The fish continues to make its rounds around the whole apartment. It weaves through the living room, through the toys, the tricycle and the wagon that lay below. It makes its way to the bedroom door and swims right through it. She follows, and opens the door only to find the fish hovering over her sleigh bed. She stands underneath it and looks up.

In the fish’s place was a dark shadow – no face, no indication that it was anything of this world. Then again, there was a fish swimming around her apartment. The shadowy black figure looks deep into the little girl’s bewildered and large brown eyes and draws out a long finger. The prickly and bony finger somehow finds its way to her nose and pushes her back.

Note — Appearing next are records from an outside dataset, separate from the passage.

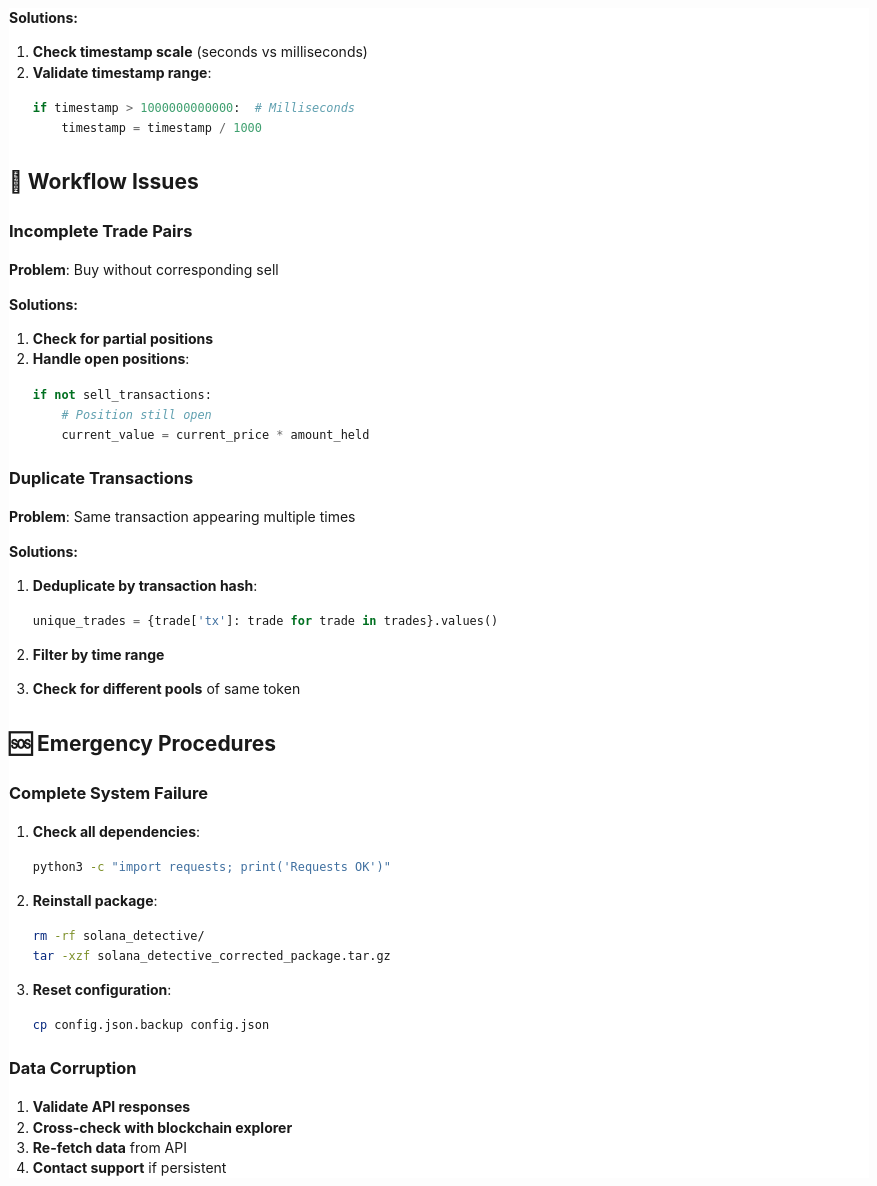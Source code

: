 **Solutions:**
1. **Check timestamp scale** (seconds vs milliseconds)
2. **Validate timestamp range**:
   ```python
   if timestamp > 1000000000000:  # Milliseconds
       timestamp = timestamp / 1000
   ```

## 🔄 Workflow Issues

### **Incomplete Trade Pairs**
**Problem**: Buy without corresponding sell

**Solutions:**
1. **Check for partial positions**
2. **Handle open positions**:
   ```python
   if not sell_transactions:
       # Position still open
       current_value = current_price * amount_held
   ```

### **Duplicate Transactions**
**Problem**: Same transaction appearing multiple times

**Solutions:**
1. **Deduplicate by transaction hash**:
   ```python
   unique_trades = {trade['tx']: trade for trade in trades}.values()
   ```

2. **Filter by time range**
3. **Check for different pools** of same token

## 🆘 Emergency Procedures

### **Complete System Failure**
1. **Check all dependencies**:
   ```bash
   python3 -c "import requests; print('Requests OK')"
   ```

2. **Reinstall package**:
   ```bash
   rm -rf solana_detective/
   tar -xzf solana_detective_corrected_package.tar.gz
   ```

3. **Reset configuration**:
   ```bash
   cp config.json.backup config.json
   ```

### **Data Corruption**
1. **Validate API responses**
2. **Cross-check with blockchain explorer**
3. **Re-fetch data** from API
4. **Contact support** if persistent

Instead of falling into the sea of carpet, she finds herself hovering over her parent’s bed. The light of the morning sun peering through the bars attached to the windows. The windows leave room for another ray light to cast over her eyes. She turns and faces towards the white ceiling, slowly floating back down, as light as her own dolls, into the threads and lavender-scented sheets. After making sure her body is firmly non-levitating, she carries her feet out the bedroom, hopping over the dolls, nearly tripping over the wagon, and finally towards the bathroom. The blue fish sits calmly at the top of the bucket of bath toys, as if it never swam, nor looked at her with unknown purpose.

The shadowy figure follows her only in the light, sans a bony figure.